■ EXERCISE DESCRIPTION: The lines from the beginning of the records below through the one holding "Introduction and Requirements" are to be copied exactly; leave the pictures out.

■ Extracted records:
:::::

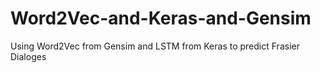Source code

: # Word2Vec-and-Keras-and-Gensim
Using Word2Vec from Gensim and LSTM from Keras to predict Frasier Dialoges
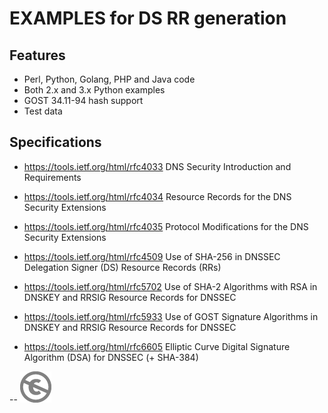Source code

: EXAMPLES for DS RR generation
=============================

Features
--------
* Perl, Python, Golang, PHP and Java code
* Both 2.x and 3.x Python examples
* GOST 34.11-94 hash support
* Test data

Specifications
--------------

* https://tools.ietf.org/html/rfc4033  DNS Security Introduction and Requirements
* https://tools.ietf.org/html/rfc4034  Resource Records for the DNS Security Extensions
* https://tools.ietf.org/html/rfc4035  Protocol Modifications for the DNS Security Extensions

* https://tools.ietf.org/html/rfc4509  Use of SHA-256 in DNSSEC Delegation Signer (DS) Resource Records (RRs)
* https://tools.ietf.org/html/rfc5702  Use of SHA-2 Algorithms with RSA in DNSKEY and RRSIG Resource Records for DNSSEC
* https://tools.ietf.org/html/rfc5933  Use of GOST Signature Algorithms in DNSKEY and RRSIG Resource Records for DNSSEC
* https://tools.ietf.org/html/rfc6605  Elliptic Curve Digital Signature Algorithm (DSA) for DNSSEC (+ SHA-384)

-- 
[![UNLICENSE](noc.png)](UNLICENSE)

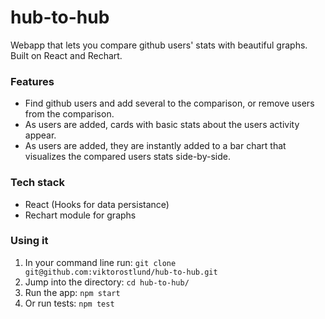 # hub-to-hub

Webapp that lets you compare github users' stats with beautiful graphs. Built on React and Rechart.

### Features
- Find github users and add several to the comparison, or remove users from the comparison.
- As users are added, cards with basic stats about the users activity appear.
- As users are added, they are instantly added to a bar chart that visualizes the compared users stats side-by-side.

### Tech stack
- React (Hooks for data persistance)
- Rechart module for graphs

### Using it
1. In your command line run: `git clone git@github.com:viktorostlund/hub-to-hub.git`
2. Jump into the directory: `cd hub-to-hub/`
3. Run the app: `npm start`
4. Or run tests: `npm test`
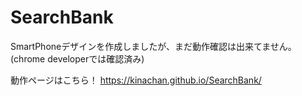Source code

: # SearchBank
SmartPhoneデザインを作成しましたが、まだ動作確認は出来てません。(chrome developerでは確認済み)

動作ページはこちら！
https://kinachan.github.io/SearchBank/
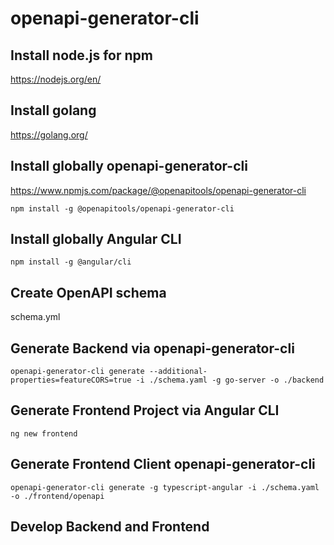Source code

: # openapi-generator-cli

## Install node.js for npm

https://nodejs.org/en/

## Install golang

https://golang.org/

## Install globally openapi-generator-cli

https://www.npmjs.com/package/@openapitools/openapi-generator-cli

`npm install -g @openapitools/openapi-generator-cli`

## Install globally Angular CLI

`npm install -g @angular/cli`

## Create OpenAPI schema

schema.yml

## Generate Backend via openapi-generator-cli

`openapi-generator-cli generate --additional-properties=featureCORS=true -i ./schema.yaml -g go-server -o ./backend`

## Generate Frontend Project via Angular CLI

`ng new frontend`

## Generate Frontend Client openapi-generator-cli

`openapi-generator-cli generate -g typescript-angular -i ./schema.yaml -o ./frontend/openapi`

## Develop Backend and Frontend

:::::

■ ANSWER:
Source code

: # Word2Vec-and-Keras-and-Gensim
Using Word2Vec from Gensim and LSTM from Keras to predict Frasier Dialoges
Source code

: EXAMPLES for DS RR generation
=============================

Features
--------
* Perl, Python, Golang, PHP and Java code
* Both 2.x and 3.x Python examples
* GOST 34.11-94 hash support
* Test data

Specifications
--------------

* https://tools.ietf.org/html/rfc4033  DNS Security Introduction and Requirements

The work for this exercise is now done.